I've only checked once, but I think @Alex_rg15 used the correct equation and got the correct result.

Your number and the book number are off by a factor of 1.73.

My guess is that the person writing the book hit '3' and forgot to hit the 'sqrt' button when they did the calculation; they divided by 3 instead of dividing by 1.73 (sqrt(3))

 

[ramsy]

I calculate the amps first
24,960 /(208*1.73) =69.364

24,960 / 208 / 1.732 = 69.2841

 

[ptonsparky]

24,960 / 208 / 1.732 = 69.2841

Well, that's enough to make a guy fail at life in general.

 

[Tulsa Electrician]

I calculate the amps first
24,960 /(208*1.73) =69.364
Then I calculate the 5% of the VD
208 * 5% =10.4
Then apply the VD formula for L
L = VD * cmil / 1.73*K* I
L = 10.4 * 83690 / 1.73(12.9)(69.364)
L= 870376/ 1548
L= 562
My answer is 562 ft
But the book says 325ft

24,960 / 208 / 1.732 = 69.2841

Lk what happens we he adds the (2)
24960/(208*1.732) =69.2840646651
24960/(208/1.732) = 69.2840646651
Or
24960/208/1.73=69.3641618497

Well, that's enough to make a guy fail at life in general.

Why the 325

I've only checked once, but I think @Alex_rg15 used the correct equation and got the correct result.

Your number and the book number are off by a factor of 1.73.

My guess is that the person writing the book hit '3' and forgot to hit the 'sqrt' button when they did the calculation; they divided by 3 instead of dividing by 1.73 (sqrt(3))

562/1.732= 324.480369515

 

[wwhitney]

Winnie's explanation in post #4 seems most likely, but I also think it is worth noting that problems like this should really specify the nature of the loading.

If all of the loads is balanced 3 phase loads, then the VD calculation in the OP is applicable. And assuming balanced loading seems reasonable.

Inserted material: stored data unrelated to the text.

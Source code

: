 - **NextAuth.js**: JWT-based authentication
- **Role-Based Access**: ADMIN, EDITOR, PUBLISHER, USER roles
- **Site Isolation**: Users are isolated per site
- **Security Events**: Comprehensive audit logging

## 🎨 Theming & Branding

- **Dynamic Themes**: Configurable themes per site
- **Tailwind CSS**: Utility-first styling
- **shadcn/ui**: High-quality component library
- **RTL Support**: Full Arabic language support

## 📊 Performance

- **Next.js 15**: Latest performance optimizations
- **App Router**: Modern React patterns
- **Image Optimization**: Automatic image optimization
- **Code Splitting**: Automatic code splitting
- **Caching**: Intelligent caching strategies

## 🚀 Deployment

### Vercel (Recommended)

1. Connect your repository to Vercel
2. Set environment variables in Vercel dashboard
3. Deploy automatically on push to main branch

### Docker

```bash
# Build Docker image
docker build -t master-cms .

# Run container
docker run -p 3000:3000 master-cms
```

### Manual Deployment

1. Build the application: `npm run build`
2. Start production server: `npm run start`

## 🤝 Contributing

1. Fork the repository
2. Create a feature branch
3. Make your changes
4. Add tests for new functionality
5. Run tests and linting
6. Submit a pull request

But if the loading is instead balanced L-N loading, and the number of different loads and manner of their use admits the possibility that only the L-N loads on one phase will be in use at some given time, then a different VD calculation controls. Same current, but the voltage is 120V, so a factor of 1/sqrt(3) less allowable absolute voltage drop. And the voltage drop formula has a factor of 2 instead of sqrt(3). The upshot is that the allowable circuit length is half that of the balanced 3 phase loading case.

I'm not seeing a loading distribution assumption and associated worst case loading that would change the answer by a factor of sqrt(3), though.

Cheers, Wayne